Okay slackers and slackettes, you missed a stellar day to go up Mt. Diablo! This ride often is the chilliest club ride of the year. We’ve seen snow and ice and often strong wind in previous years but not today—the high on top was in the low 50s. The wind was mostly calm although around a few corner exposed to the north we got gusts that gave us a taste of just how awful it could be. But upon arriving at the summit there was no wind at all. Speaking of the top, there was a high overcast but the vistas were grand in every direction. The view was remarkable but not like one year when we could see the Sierras with snow. The Bay Area was spread out beneath us from the Antioch Bridge and the wind turbines in the Delta to San Francisco.
Just Stephen joined Roger H and me in tackling the Diablo climb, a small group but perhaps more determined and intrepid? I’m still trying to recover from the after effects of a broken collarbone and Stephen had a stressful 2019. Both of us are resolved for better health in the coming year. We weren’t burning up the pavement but it didn’t matter—we were doing it. At Pleasant Hill BART it definitely seemed cold but it was nowhere near frosty.
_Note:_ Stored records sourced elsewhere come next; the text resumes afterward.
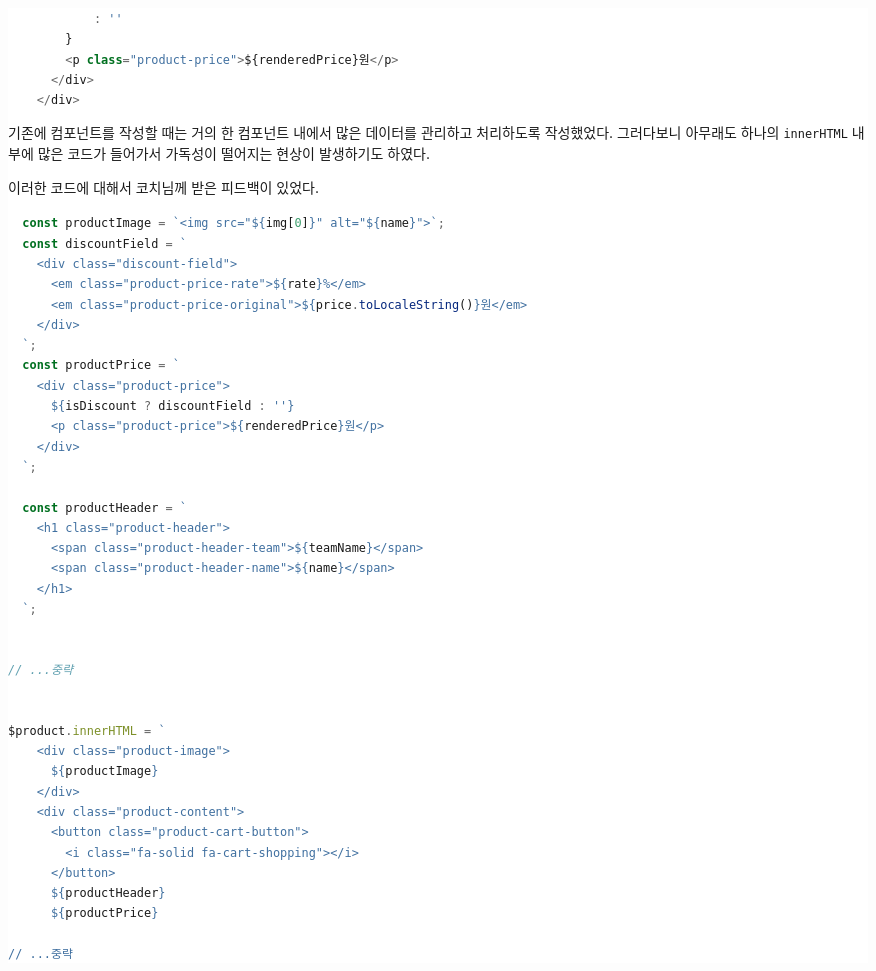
 ```js
            : ''
        }
        <p class="product-price">${renderedPrice}원</p>
      </div>
    </div>

```

기존에 컴포넌트를 작성할 때는 거의 한 컴포넌트 내에서 많은 데이터를 관리하고 처리하도록 작성했었다. 그러다보니 아무래도 하나의 `innerHTML` 내부에 많은 코드가 들어가서 가독성이 떨어지는 현상이 발생하기도 하였다.

이러한 코드에 대해서 코치님께 받은 피드백이 있었다.

```js
  const productImage = `<img src="${img[0]}" alt="${name}">`;
  const discountField = `
    <div class="discount-field">
      <em class="product-price-rate">${rate}%</em>
      <em class="product-price-original">${price.toLocaleString()}원</em>
    </div>
  `;
  const productPrice = `
    <div class="product-price">
      ${isDiscount ? discountField : ''}
      <p class="product-price">${renderedPrice}원</p>
    </div>
  `;

  const productHeader = `
    <h1 class="product-header">
      <span class="product-header-team">${teamName}</span>
      <span class="product-header-name">${name}</span>
    </h1>
  `;


// ...중략


$product.innerHTML = `
    <div class="product-image">
      ${productImage}
    </div>
    <div class="product-content">
      <button class="product-cart-button">
        <i class="fa-solid fa-cart-shopping"></i>
      </button>
      ${productHeader}
      ${productPrice}

// ...중략
```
We meandered through Walnut Creek backstreets before hitting North Gate Road. I’m not sure which route gets more cycling traffic, North Gate or South Gate. But North Gate is longer and cyclists therefore are more spread out. Despite being longer I prefer it because the section below the Junction with its series of switchbacks reminds me of riding in Europe. We were occasionally passed by cyclists but there wasn’t a long parade; it was practically deserted. And having almost no cars made it a safe(r) and pleasant uphill! At the Junction where cyclsts coming up North Gate meet those who’ve taken South Gate, it was a smaller confab than usual—why did it seem like the crowd was reduced? The weather was great and I would have thought it would bring out the throngs. Unlike last year the rangers didn’t give out free coffee and donuts. Darn.
After a short pitstop we continued up to the summit. That’s when the cars showed up, line after line. But we didn’t have to endure them roaring past us with blind abandon. The heavy signage warning cars not to pass on blind curves seems to be working despite the lack of rangers in sight; in the past two years it seemed enforcement was everywhere. Car drivers politely waited until we got to safe passing zones. We were also passed by a few cars with road bikes on their racks. Huh? So their interpretation of riding up Diablo on New Years was quite liberal.
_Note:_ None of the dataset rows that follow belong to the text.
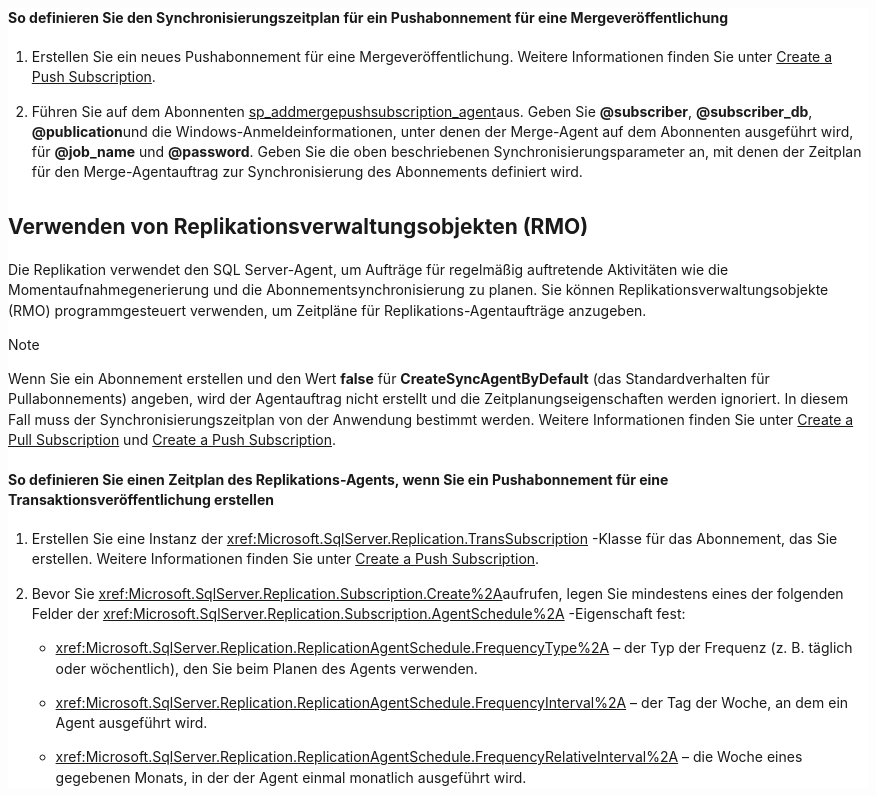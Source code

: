 #### <a name="to-define-the-synchronization-schedule-for-a-push-subscription-to-a-merge-publication"></a>So definieren Sie den Synchronisierungszeitplan für ein Pushabonnement für eine Mergeveröffentlichung  
  
1.  Erstellen Sie ein neues Pushabonnement für eine Mergeveröffentlichung. Weitere Informationen finden Sie unter [Create a Push Subscription](../../relational-databases/replication/create-a-push-subscription.md).  
  
2.  Führen Sie auf dem Abonnenten [sp_addmergepushsubscription_agent](../../relational-databases/system-stored-procedures/sp-addmergepushsubscription-agent-transact-sql.md)aus. Geben Sie **@subscriber**, **@subscriber_db**, **@publication**und die Windows-Anmeldeinformationen, unter denen der Merge-Agent auf dem Abonnenten ausgeführt wird, für **@job_name** und **@password**. Geben Sie die oben beschriebenen Synchronisierungsparameter an, mit denen der Zeitplan für den Merge-Agentauftrag zur Synchronisierung des Abonnements definiert wird.  
  
##  <a name="RMOProcedure"></a> Verwenden von Replikationsverwaltungsobjekten (RMO)  
 Die Replikation verwendet den SQL Server-Agent, um Aufträge für regelmäßig auftretende Aktivitäten wie die Momentaufnahmegenerierung und die Abonnementsynchronisierung zu planen. Sie können Replikationsverwaltungsobjekte (RMO) programmgesteuert verwenden, um Zeitpläne für Replikations-Agentaufträge anzugeben.  
  
> [!NOTE]  
>  Wenn Sie ein Abonnement erstellen und den Wert **false** für **CreateSyncAgentByDefault** (das Standardverhalten für Pullabonnements) angeben, wird der Agentauftrag nicht erstellt und die Zeitplanungseigenschaften werden ignoriert. In diesem Fall muss der Synchronisierungszeitplan von der Anwendung bestimmt werden. Weitere Informationen finden Sie unter [Create a Pull Subscription](../../relational-databases/replication/create-a-pull-subscription.md) und [Create a Push Subscription](../../relational-databases/replication/create-a-push-subscription.md).  
  
#### <a name="to-define-a-replication-agent-schedule-when-you-create-a-push-subscription-to-a-transactional-publication"></a>So definieren Sie einen Zeitplan des Replikations-Agents, wenn Sie ein Pushabonnement für eine Transaktionsveröffentlichung erstellen  
  
1.  Erstellen Sie eine Instanz der <xref:Microsoft.SqlServer.Replication.TransSubscription> -Klasse für das Abonnement, das Sie erstellen. Weitere Informationen finden Sie unter [Create a Push Subscription](../../relational-databases/replication/create-a-push-subscription.md).  
  
2.  Bevor Sie <xref:Microsoft.SqlServer.Replication.Subscription.Create%2A>aufrufen, legen Sie mindestens eines der folgenden Felder der <xref:Microsoft.SqlServer.Replication.Subscription.AgentSchedule%2A> -Eigenschaft fest:  
  
    -   <xref:Microsoft.SqlServer.Replication.ReplicationAgentSchedule.FrequencyType%2A> &ndash; der Typ der Frequenz (z. B. täglich oder wöchentlich), den Sie beim Planen des Agents verwenden.  
  
    -   <xref:Microsoft.SqlServer.Replication.ReplicationAgentSchedule.FrequencyInterval%2A> &ndash; der Tag der Woche, an dem ein Agent ausgeführt wird.  
  
    -   <xref:Microsoft.SqlServer.Replication.ReplicationAgentSchedule.FrequencyRelativeInterval%2A> &ndash; die Woche eines gegebenen Monats, in der der Agent einmal monatlich ausgeführt wird.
At the top, the last ramp is a thigh-crunching 16% and it caps what is otherwise just a long but reasonable climb. We arrived at the summit parking lot full of cars and even more cyclists. We took the obligatory pics to prove we made it. (But maybe we rode up in one of those cars, you say?) It was shockingly warm, not tropical but not wintery at all. After a snack we piled the layers back on to fight the chill of the descent and headed down for lunch. Fortunately the descent had a lot fewer cars than the ascent and we didn’t get stuck behind any. We dallied at the top for maybe a half-hour. In that time someone had set up a coffee stand at Juniper parking lot. I didn’t see any rangers so I’m guessing it was a private party. Darn, got up too early!
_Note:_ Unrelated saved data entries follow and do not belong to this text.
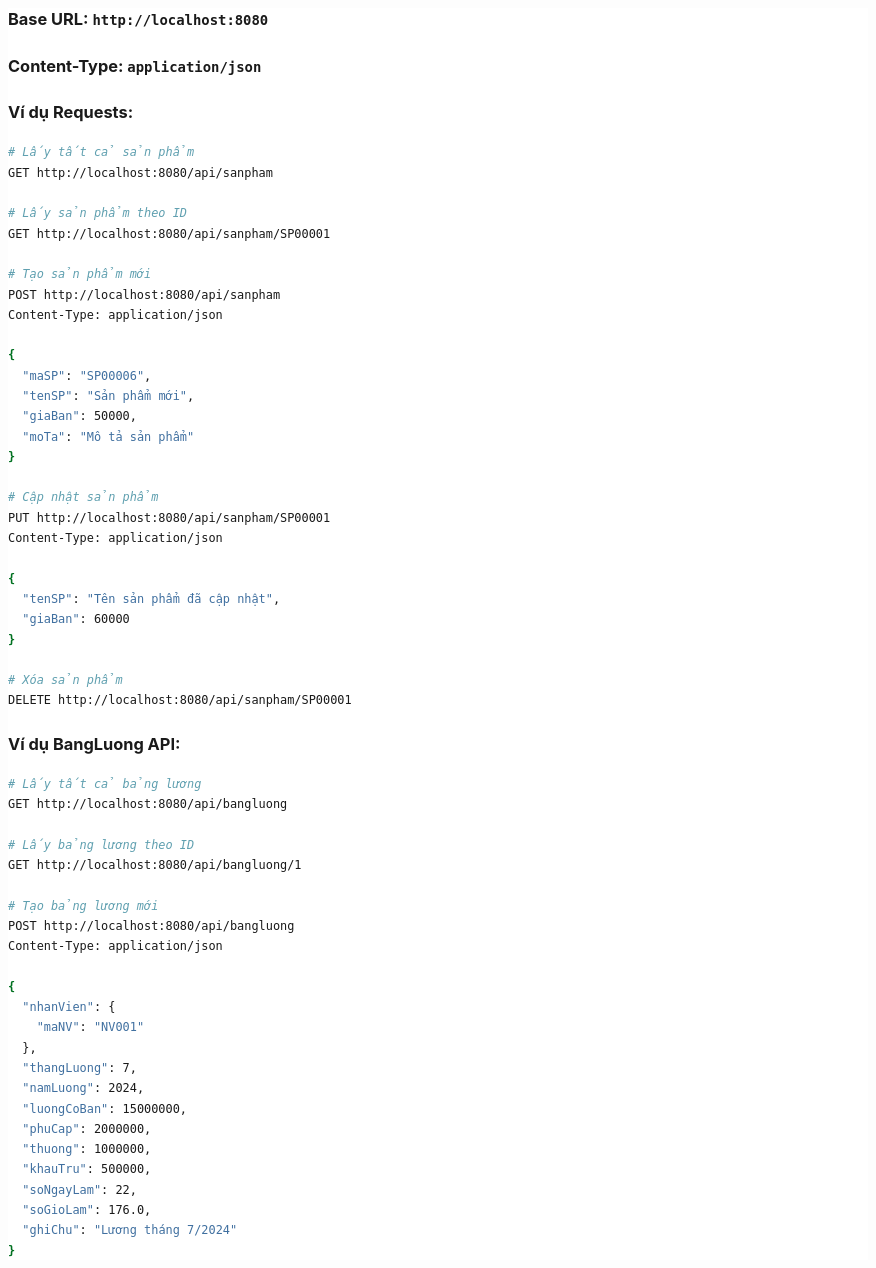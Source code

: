 ### **Base URL**: `http://localhost:8080`

### **Content-Type**: `application/json`

### **Ví dụ Requests**:

```bash
# Lấy tất cả sản phẩm
GET http://localhost:8080/api/sanpham

# Lấy sản phẩm theo ID
GET http://localhost:8080/api/sanpham/SP00001

# Tạo sản phẩm mới
POST http://localhost:8080/api/sanpham
Content-Type: application/json

{
  "maSP": "SP00006",
  "tenSP": "Sản phẩm mới",
  "giaBan": 50000,
  "moTa": "Mô tả sản phẩm"
}

# Cập nhật sản phẩm
PUT http://localhost:8080/api/sanpham/SP00001
Content-Type: application/json

{
  "tenSP": "Tên sản phẩm đã cập nhật",
  "giaBan": 60000
}

# Xóa sản phẩm
DELETE http://localhost:8080/api/sanpham/SP00001
```

### **Ví dụ BangLuong API**:

```bash
# Lấy tất cả bảng lương
GET http://localhost:8080/api/bangluong

# Lấy bảng lương theo ID
GET http://localhost:8080/api/bangluong/1

# Tạo bảng lương mới
POST http://localhost:8080/api/bangluong
Content-Type: application/json

{
  "nhanVien": {
    "maNV": "NV001"
  },
  "thangLuong": 7,
  "namLuong": 2024,
  "luongCoBan": 15000000,
  "phuCap": 2000000,
  "thuong": 1000000,
  "khauTru": 500000,
  "soNgayLam": 22,
  "soGioLam": 176.0,
  "ghiChu": "Lương tháng 7/2024"
}
```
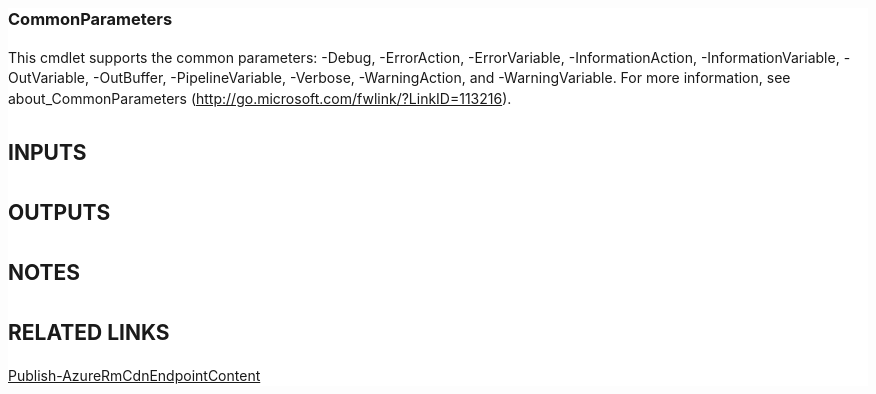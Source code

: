 ### CommonParameters
This cmdlet supports the common parameters: -Debug, -ErrorAction, -ErrorVariable, -InformationAction, -InformationVariable, -OutVariable, -OutBuffer, -PipelineVariable, -Verbose, -WarningAction, and -WarningVariable. For more information, see about_CommonParameters (http://go.microsoft.com/fwlink/?LinkID=113216).

## INPUTS

## OUTPUTS

## NOTES

## RELATED LINKS

[Publish-AzureRmCdnEndpointContent](./Publish-AzureRmCdnEndpointContent.md)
David Goldsmith wasn’t with us to give us a descending lesson but we moved downhill at a brisk pace regardless. It was just before noon and a horde of latecomers were making their way uphill on bike and in car. We were wise to leave early to escape the late morning crush of New Years greeters. I thought we were on the late side but it turned out the two Grizzly Peak Cyclists groups must have been well behind us because we espied their yellow club jerseys as we whizzed by. I didn’t see Stephanie Clarke but I did spot Alison Stone, she of the bright pink front and rear panniers (surely you’ve seen her somewhere in the greater Bay Area). Stephen mentioned that he saw David Sexton and Gordon Dinsdale heading up, apparently having slept in. In a trice we were back at the Junction and took the left to go to Danville. At Rock City the lots were already full and we saw picnic tables full of people. The descent below the entrance gate is quick no matter how timid you are; the sight lines are pretty good in general and you have generous stretches of wide open road. At the bottom we took the cut-through into Diablo and didn’t experience any harassment or nasty looks from the locals.
In Danville we headed to Homegrown, which is in the old La Boulange space. Roger and Stephen both had the hot pastrami and I had a spicy tofu bowl along with a cup of their vegetarian chili. And hot coffee, of course. After that leisurely lunch we rolled back to Walnut Creek where Stephen caught BART and we continued back to the start at Pleasant Hill.
So starteth the New Year with a beautiful ride.